Recommendation systems represent one of the most impactful applications of data science in the real world. They combine multiple disciplines including natural language processing, machine learning, information retrieval, and user behavior analysis. The famous Netflix Prize, a machine learning competition held from 2006 to 2009, offered $1 million to anyone who could improve Netflix's recommendation algorithm by 10%. This competition attracted thousands of teams worldwide and led to significant advances in collaborative filtering techniques.

1.3 Project Overview

In this tutorial, we build a content-based movie recommender system that mimics the "Because you watched..." feature found on Netflix. We walk through the complete data science pipeline: data curation, exploratory analysis, hypothesis testing, feature engineering, and machine learning implementation.

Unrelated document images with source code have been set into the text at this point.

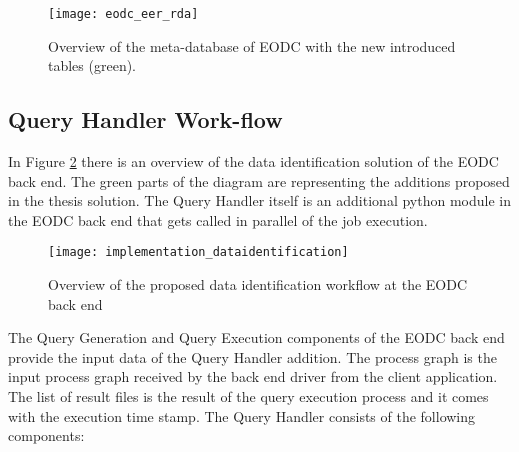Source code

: \documentclass[draft,final]{vutinfth} %
\begin{document}
\begin{figure}[h]
	\centering
	\texttt{[image: eodc\_eer\_rda]}
	\caption{Overview of the meta-database of EODC with the new introduced tables (green).}
	\label{fig:eer_rda} %
\end{figure}

\subsection{Query Handler Work-flow}
In Figure \ref{fig:impldataid} there is an overview of the data identification solution of the EODC back end. The green parts of the diagram are representing the additions proposed in the thesis solution. The Query Handler itself is an additional python module in the EODC back end that gets called in parallel of the job execution. 

\begin{figure}[h]
	\centering
	\texttt{[image: implementation\_dataidentification]}
	\caption{Overview of the proposed data identification workflow at the EODC back end}
	\label{fig:impldataid} %
\end{figure}

The Query Generation and Query Execution components of the EODC back end provide the input data of the Query Handler addition. The process graph is the input process graph received by the back end driver from the client application. The list of result files is the result of the query execution process and it comes with the execution time stamp. The Query Handler consists of the following components:
\end{document}
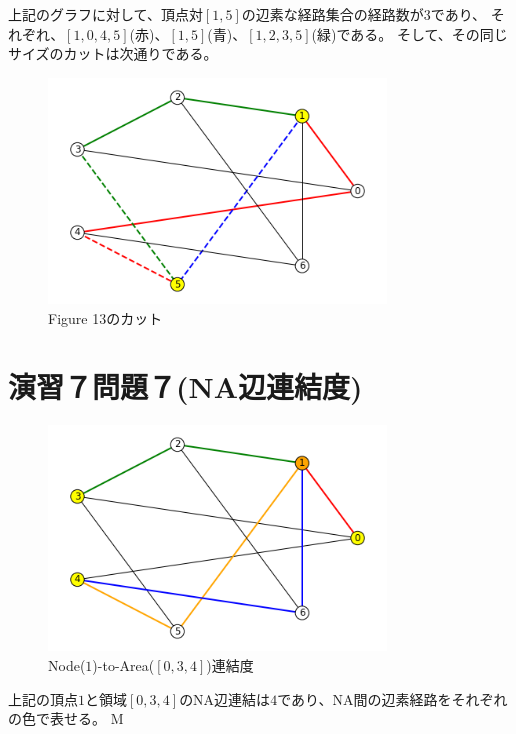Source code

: \documentclass{report}
\begin{document}
\begin{CJK}{UTF8}{min}
    上記のグラフに対して、頂点対$[1,5]$の辺素な経路集合の経路数が$3$であり、
    それぞれ、$[1,0,4,5]$(赤)、$[1,5]$(青)、$[1,2,3,5]$(緑)である。
    そして、その同じサイズのカットは次通りである。
    \begin{figure}[!h]
        \centerline{\includegraphics[width=0.8\textwidth]{data/14.png}}
        \caption{Figure 13のカット}
    \end{figure}


    \clearpage
    \section*{演習７問題７(NA辺連結度)}
    \begin{figure}[!h]
        \centerline{\includegraphics[width=0.8\textwidth]{data/15.png}}
        \caption{Node($1$)-to-Area($[ 0,3,4 ]$)連結度}
    \end{figure}
    上記の頂点$1$と領域$[0,3,4]$のNA辺連結は$4$であり、NA間の辺素経路をそれぞれの色で表せる。
    M
    \clearpage

\end{CJK}
\end{document}
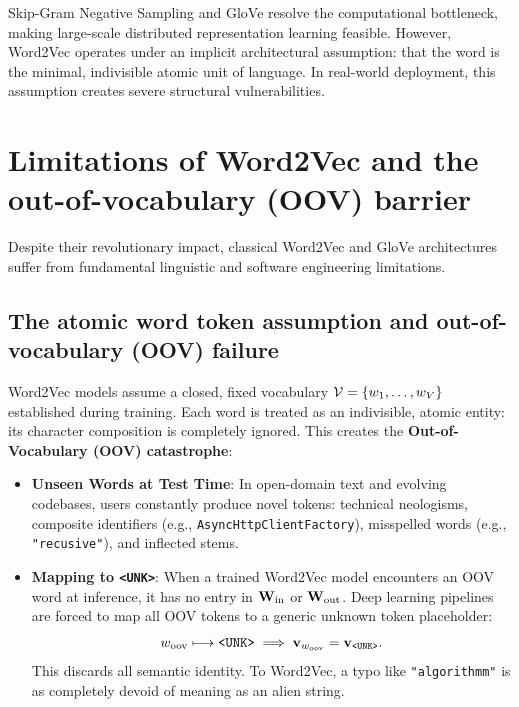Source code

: \documentclass[../../main.tex]{subfiles}
\begin{document}
Skip-Gram Negative Sampling and GloVe resolve the computational bottleneck, making large-scale distributed representation learning feasible. However, Word2Vec operates under an implicit architectural assumption: that the word is the minimal, indivisible atomic unit of language. In real-world deployment, this assumption creates severe structural vulnerabilities.

\clearpage
\section{Limitations of Word2Vec and the out-of-vocabulary (OOV) barrier}
\label{sec:word2vec_limitations}

Despite their revolutionary impact, classical Word2Vec and GloVe architectures suffer from fundamental linguistic and software engineering limitations.

\subsection{The atomic word token assumption and out-of-vocabulary (OOV) failure}
\label{subsec:oov_barrier}

Word2Vec models assume a closed, fixed vocabulary $\vocab = \{w_1, \dots, w_V\}$ established during training. Each word is treated as an indivisible, atomic entity: its character composition is completely ignored. This creates the \textbf{Out-of-Vocabulary (OOV) catastrophe}:
\begin{itemize}
    \item \textbf{Unseen Words at Test Time}: In open-domain text and evolving codebases, users constantly produce novel tokens: technical neologisms, composite identifiers (e.g., \texttt{AsyncHttpClientFactory}), misspelled words (e.g., \texttt{"recusive"}), and inflected stems.
    \item \textbf{Mapping to \texttt{<UNK>}}: When a trained Word2Vec model encounters an OOV word at inference, it has no entry in $\mW_{\text{in}}$ or $\mW_{\text{out}}$. Deep learning pipelines are forced to map all OOV tokens to a generic unknown token placeholder:
    \begin{equation}
    \label{eq:unk_collapse}
    w_{\text{oov}} \longmapsto \text{\texttt{<UNK>}} \implies \vv_{w_{\text{oov}}} = \vv_{\text{\texttt{<UNK>}}}.
    \end{equation}
    This discards all semantic identity. To Word2Vec, a typo like \texttt{"algorithmm"} is as completely devoid of meaning as an alien string.
\end{itemize}
\end{document}
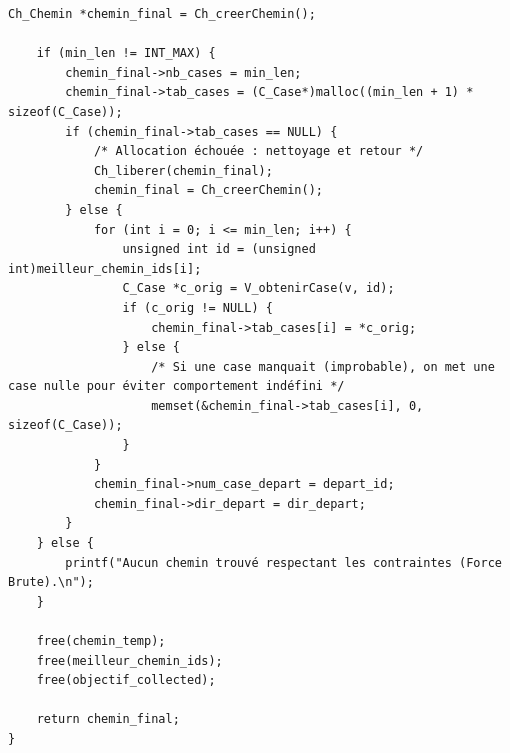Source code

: \begin{lstlisting}[caption={Ch\_genererCheminBrute}]
    Ch_Chemin *chemin_final = Ch_creerChemin();

    if (min_len != INT_MAX) {
        chemin_final->nb_cases = min_len;
        chemin_final->tab_cases = (C_Case*)malloc((min_len + 1) * sizeof(C_Case));
        if (chemin_final->tab_cases == NULL) {
            /* Allocation échouée : nettoyage et retour */
            Ch_liberer(chemin_final);
            chemin_final = Ch_creerChemin();
        } else {
            for (int i = 0; i <= min_len; i++) {
                unsigned int id = (unsigned int)meilleur_chemin_ids[i];
                C_Case *c_orig = V_obtenirCase(v, id);
                if (c_orig != NULL) {
                    chemin_final->tab_cases[i] = *c_orig;
                } else {
                    /* Si une case manquait (improbable), on met une case nulle pour éviter comportement indéfini */
                    memset(&chemin_final->tab_cases[i], 0, sizeof(C_Case));
                }
            }
            chemin_final->num_case_depart = depart_id;
            chemin_final->dir_depart = dir_depart;
        }
    } else {
        printf("Aucun chemin trouvé respectant les contraintes (Force Brute).\n");
    }

    free(chemin_temp);
    free(meilleur_chemin_ids);
    free(objectif_collected);

    return chemin_final;
}
\end{lstlisting}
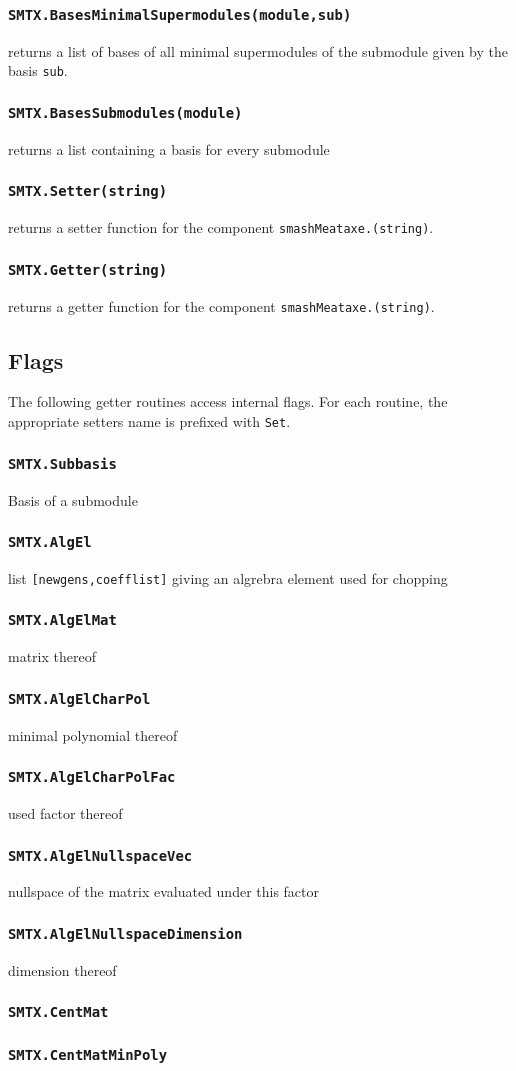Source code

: \documentclass[12pt]{article}
\def\smtxcmd#1{\subsubsection*{{\tt #1}}}
\begin{document}
\smtxcmd{SMTX.BasesMinimalSupermodules(module,sub)}
returns a list of bases of all minimal supermodules of the submodule given by
the basis {\tt sub}.

\smtxcmd{SMTX.BasesSubmodules(module)}
returns a list containing a basis for every submodule

\smtxcmd{SMTX.Setter(string)}
returns a setter function for the component {\tt smashMeataxe.(string)}.

\smtxcmd{SMTX.Getter(string)}
returns a getter function for the component {\tt smashMeataxe.(string)}.

\subsection*{Flags}

The following getter routines access internal flags. For each routine, the
appropriate setters name is prefixed with {\tt Set}.

\smtxcmd{SMTX.Subbasis}
Basis of a submodule

\smtxcmd{SMTX.AlgEl}
list {\tt[newgens,coefflist]} giving an algrebra element used for chopping

\smtxcmd{SMTX.AlgElMat}
matrix thereof

\smtxcmd{SMTX.AlgElCharPol}
minimal polynomial thereof

\smtxcmd{SMTX.AlgElCharPolFac}
used factor thereof

\smtxcmd{SMTX.AlgElNullspaceVec}
nullspace of the matrix evaluated under this factor

\smtxcmd{SMTX.AlgElNullspaceDimension}
dimension thereof

\smtxcmd{SMTX.CentMat}

\smtxcmd{SMTX.CentMatMinPoly}

\newpage
\end{document}
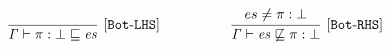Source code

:  \begin{gather*}
  \codeme{\frac{
\begin{matrix}
\end{matrix}
}{\text{\code{ \Gamma  \vdash \pi : \bott   \CONTAIN \es }}}\ [Bot\text{-}LHS]}
\qquad\qquad\quad
\codeme{\frac{
\begin{matrix}
\es \neq  \pi : \bott 
\end{matrix}
}{\text{\code{\Gamma  \vdash  \es \not\CONTAIN  \pi : \bott }}} \ \codeme{  [Bot\text{-}RHS]} }
\end{gather*}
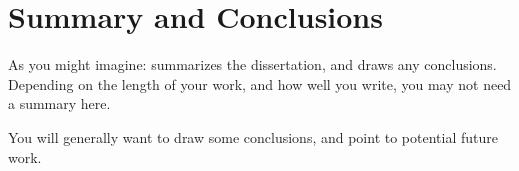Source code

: \documentclass[a4paper,12pt,twoside,openright]{report}
\begin{document}
\chapter{Summary and Conclusions} 

As you might imagine: summarizes the dissertation, and draws 
any conclusions. Depending on the length of your work, and 
how well you write, you may not need a summary here. 

You will generally want to draw some conclusions, and point
to potential future work. 




\appendix
\singlespacing

 
 
\end{document}
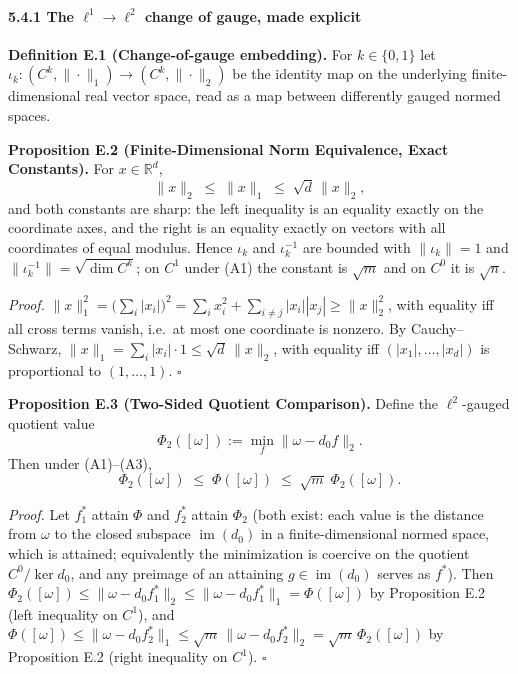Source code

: \documentclass[
]{article}
\begin{document}
\paragraph{\texorpdfstring{5.4.1 The \(\ell^1 \to \ell^2\) change of gauge, made explicit}{5.4.1 The \textbackslash ell\^{}1 \textbackslash to \textbackslash ell\^{}2 change of gauge, made explicit}}\label{the-ell1-to-ell2-change-of-gauge-made-explicit}

\textbf{Definition E.1 (Change-of-gauge embedding).} For \(k \in \{0,1\}\) let \(\iota_k : (C^k, \|\cdot\|_1) \to (C^k, \|\cdot\|_2)\) be the identity map on the underlying finite-dimensional real vector space, read as a map between differently gauged normed spaces.

\textbf{Proposition E.2 (Finite-Dimensional Norm Equivalence, Exact Constants).} For \(x \in \mathbb{R}^d\),
\[\|x\|_2 \;\le\; \|x\|_1 \;\le\; \sqrt{d}\,\|x\|_2 ,\]
and both constants are sharp: the left inequality is an equality exactly on the coordinate axes, and the right is an equality exactly on vectors with all coordinates of equal modulus. Hence \(\iota_k\) and \(\iota_k^{-1}\) are bounded with \(\|\iota_k\| = 1\) and \(\|\iota_k^{-1}\| = \sqrt{\dim C^k}\); on \(C^1\) under (A1) the constant is \(\sqrt{m}\) and on \(C^0\) it is \(\sqrt{n}\).

\emph{Proof.} \(\|x\|_1^2 = \big(\sum_i |x_i|\big)^2 = \sum_i x_i^2 + \sum_{i \neq j} |x_i||x_j| \ge \|x\|_2^2\), with equality iff all cross terms vanish, i.e.~at most one coordinate is nonzero. By Cauchy--Schwarz, \(\|x\|_1 = \sum_i |x_i| \cdot 1 \le \sqrt{d}\,\|x\|_2\), with equality iff \((|x_1|, \dots, |x_d|)\) is proportional to \((1,\dots,1)\). \(\square\)

\textbf{Proposition E.3 (Two-Sided Quotient Comparison).} Define the \(\ell^2\)-gauged quotient value
\[\Phi_2([\omega]) := \min_f \|\omega - d_0 f\|_2 .\]
Then under (A1)--(A3),
\[\Phi_2([\omega]) \;\le\; \Phi([\omega]) \;\le\; \sqrt{m}\;\Phi_2([\omega]) .\]

\emph{Proof.} Let \(f_1^*\) attain \(\Phi\) and \(f_2^*\) attain \(\Phi_2\) (both exist: each value is the distance from \(\omega\) to the closed subspace \(\operatorname{im}(d_0)\) in a finite-dimensional normed space, which is attained; equivalently the minimization is coercive on the quotient \(C^0/\ker d_0\), and any preimage of an attaining \(g \in \operatorname{im}(d_0)\) serves as \(f^*\)). Then
\(\Phi_2([\omega]) \le \|\omega - d_0 f_1^*\|_2 \le \|\omega - d_0 f_1^*\|_1 = \Phi([\omega])\) by Proposition E.2 (left inequality on \(C^1\)), and
\(\Phi([\omega]) \le \|\omega - d_0 f_2^*\|_1 \le \sqrt{m}\,\|\omega - d_0 f_2^*\|_2 = \sqrt{m}\,\Phi_2([\omega])\) by Proposition E.2 (right inequality on \(C^1\)). \(\square\)
\end{document}
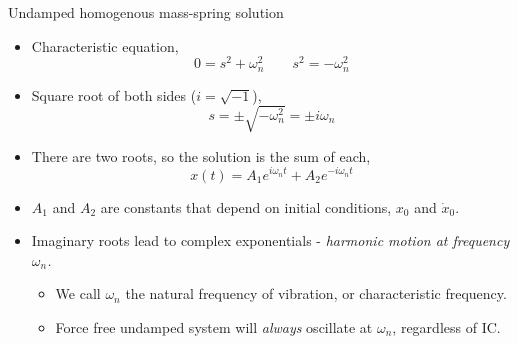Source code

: \documentclass[11pt,aspectratio=169,handout]{beamer}
\begin{document}
\begin{frame}[c]{Undamped homogenous mass-spring solution}
			\begin{itemize}
				\item<1-> Characteristic equation,
				\begin{equation}\label{}
					0 = s^2 + \omega_n^2  \quad\quad s^2 = -\omega_n^2
				\end{equation}
			\item<2-> Square root of both sides ($i = \sqrt{-1}$), 
			\begin{equation}
				s = \pm \sqrt{-\omega_n^2} = \pm i \omega _n
			\end{equation}
			\item<3-> There are two roots, so the solution is the sum of each,
			\begin{equation}
			x(t) = A_1 e^{i\omega_n t} + A_2 e^{-i\omega_n t}
			\end{equation}
			\item<4-> $A_1$ and $A_2$ are constants that depend on initial conditions, $x_0$ and $\dot{x}_0$.
			\item<4-> Imaginary roots lead to complex exponentials - \textit{harmonic motion at frequency $\omega_n$.}
			\begin{itemize}
				\item[-] We call $\omega_n$ the natural frequency of vibration, or characteristic frequency. 
				\item[-] Force free undamped system will \textit{always} oscillate at $\omega_n$, regardless of IC.
			\end{itemize}
			\end{itemize}
\end{frame}
\end{document}
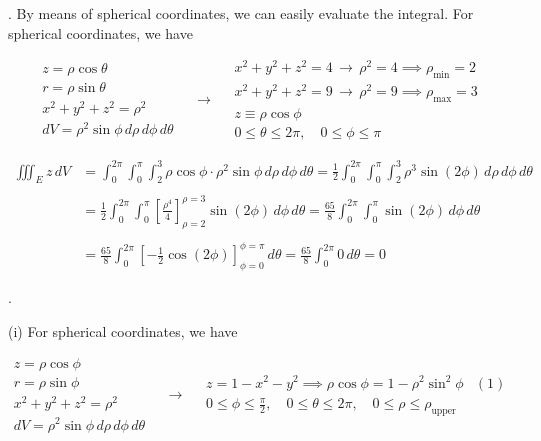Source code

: \documentclass{article}
\begin{document}
\hfill

. By means of spherical coordinates, we can easily evaluate the integral. For spherical coordinates, we have

\[
\begin{array}{c}
z=\rho\cos\theta\\
r=\rho\sin\theta\\
x^2+y^2+z^2=\rho^2\\
dV=\rho^2\sin\phi\,d\rho\,d\phi\,d\theta
\end{array}\quad\rightarrow\quad
\begin{array}{c}
x^2+y^2+z^2=4\,\rightarrow\,\rho^2 = 4\implies \rho_{\text{min}}=2\\
x^2+y^2+z^2=9\,\rightarrow\,\rho^2 = 9\implies \rho_{\text{max}}=3\\
z\equiv\rho\cos\phi\\
0\leq\theta\leq2\pi,\quad0\leq\phi\leq\pi
\end{array}
\]

\begin{align*}
\iiint_Ez\,dV&=\int_0^{2\pi}\int_0^\pi\int_2^3\rho\cos\phi\cdot\rho^2\sin\phi\,d\rho\,d\phi\,d\theta=\frac12\int_0^{2\pi}\int_0^\pi\int_2^3\rho^3\sin(2\phi)\,d\rho\,d\phi\,d\theta\\\\&=\frac12\int_0^{2\pi}\int_0^\pi\left[\frac{\rho^4}{4}\right]_{\rho=2}^{\rho=3}\sin(2\phi)\,d\phi\,d\theta=\frac{65}{8}\int_0^{2\pi}\int_0^\pi\sin(2\phi)\,d\phi\,d\theta\\\\&=\frac{65}{8}\int_0^{2\pi}\left[-\frac12\cos(2\phi)\right]_{\phi=0}^{\phi=\pi}\,d\theta=\frac{65}{8}\int_0^{2\pi}0\,d\theta =\boxed0
\end{align*}

\newpage

.

\hfill

\noindent (i) For spherical coordinates, we have

\[
\begin{array}{c}
z=\rho\cos\phi\\
r=\rho\sin\phi\\
x^2+y^2+z^2=\rho^2\\
dV=\rho^2\sin\phi\,d\rho\,d\phi\,d\theta
\end{array}\quad\rightarrow\quad
\begin{array}{cc}
z=1-x^2-y^2\implies\rho\cos\phi=1-\rho^2\sin^2\phi&(1)\\[0.3cm]
\displaystyle0\leq\phi\leq\frac\pi2,\quad0\leq\theta\leq2\pi,\quad0\leq\rho\leq\rho_{\text{upper}}
\end{array}
\]
\end{document}
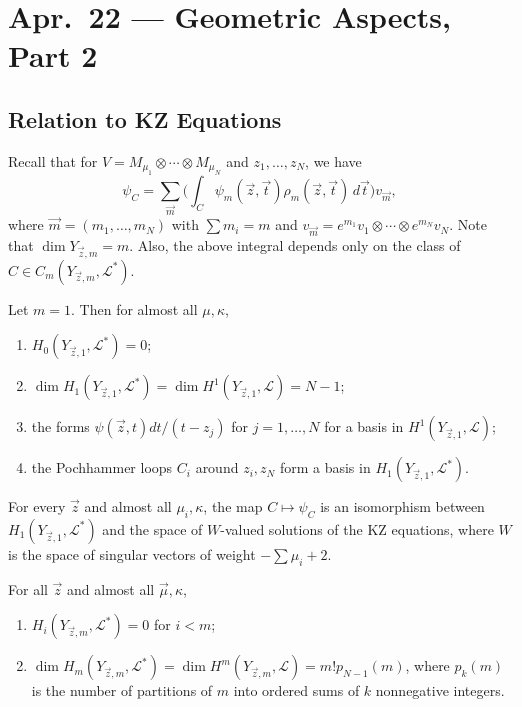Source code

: \chapter{Apr.~22 --- Geometric Aspects, Part 2}

\section{Relation to KZ Equations}

\begin{remark}
  Recall that for
  $V = M_{\mu_1} \otimes \cdots \otimes M_{\mu_N}$
  and $z_1, \dots, z_N$, we have
  \[
    \psi_C
    = \sum_{\vec{m}}
    \bigg(\int_C \psi_m(\vec{z}, \vec{t})
    \rho_m(\vec{z}, \vec{t})\, d\vec{t}\bigg)
    v_{\vec{m}},
  \]
  where $\vec{m} = (m_1, \dots, m_N)$
  with $\sum m_i = m$ and
  $v_{\vec{m}} = e^{m_1} v_1 \otimes \cdots \otimes e^{m_N} v_N$.
  Note that $\dim Y_{\vec{z}, m} = m$.
  Also, the above integral depends only
  on the class of
  $C \in C_m(Y_{\vec{z}, m}, \mathcal{L}^*)$.
\end{remark}

\begin{theorem}[Aomoto]
  Let $m = 1$. Then for almost
  all $\mu, \kappa$,
  \begin{enumerate}
    \item $H_0(Y_{\vec{z}, 1}, \mathcal{L}^*) = 0$;
    \item $\dim H_1(Y_{\vec{z}, 1}, \mathcal{L}^*) = \dim H^1(Y_{\vec{z}, 1}, \mathcal{L}) = N - 1$;
    \item the forms
    $\psi(\vec{z}, t) dt / (t - z_j)$
    for $j = 1, \dots, N$
    for a basis in
    $H^1(Y_{\vec{z}, 1}, \mathcal{L})$;
  \item the Pochhammer
    loops $C_i$
    around $z_i, z_N$ form a basis
    in $H_1(Y_{\vec{z}, 1}, \mathcal{L}^*)$.
  \end{enumerate}
\end{theorem}

\begin{corollary}\label{cor:level-1}
  For every $\vec{z}$ and almost all
  $\mu_i, \kappa$, the
  map $C \mapsto \psi_C$ is an isomorphism
  between $H_1(Y_{\vec{z}, 1}, \mathcal{L}^*)$
  and the space of $W$-valued solutions
  of the KZ equations, where
  $W$ is the space of singular
  vectors of weight $-\sum \mu_i + 2$.
\end{corollary}

\begin{theorem}\label{thm:arbitrary-level}
  For all $\vec{z}$ and
  almost all $\vec{\mu}, \kappa$,
  \begin{enumerate}
    \item $H_i(Y_{\vec{z}, m}, \mathcal{L}^*) = 0$ for $i < m$;
    \item $\dim H_m(Y_{\vec{z}, m}, \mathcal{L}^*) = \dim H^m(Y_{\vec{z}, m}, \mathcal{L}) = m! p_{N - 1}(m)$,
      where $p_k(m)$ is the number of partitions
      of $m$ into ordered sums of
      $k$ nonnegative integers.
  \end{enumerate}
\end{theorem}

2. Data Curation and Parsing

This project uses the TMDB 5000 Movie Dataset from Kaggle, containing rich metadata about approximately 5,000 movies including cast, crew, genres, keywords, and plot summaries.

# Load the datasets movies = pd.read_csv('tmdb_5000_movies.csv') credits = pd.read_csv('tmdb_5000_credits.csv') # Merge on title movies = movies.merge(credits, on='title') movies = movies[['movie_id', 'title', 'overview', 'genres', 'keywords', 'cast', 'crew']] print(f"Dataset shape: {movies.shape}") # Output: (4803, 7)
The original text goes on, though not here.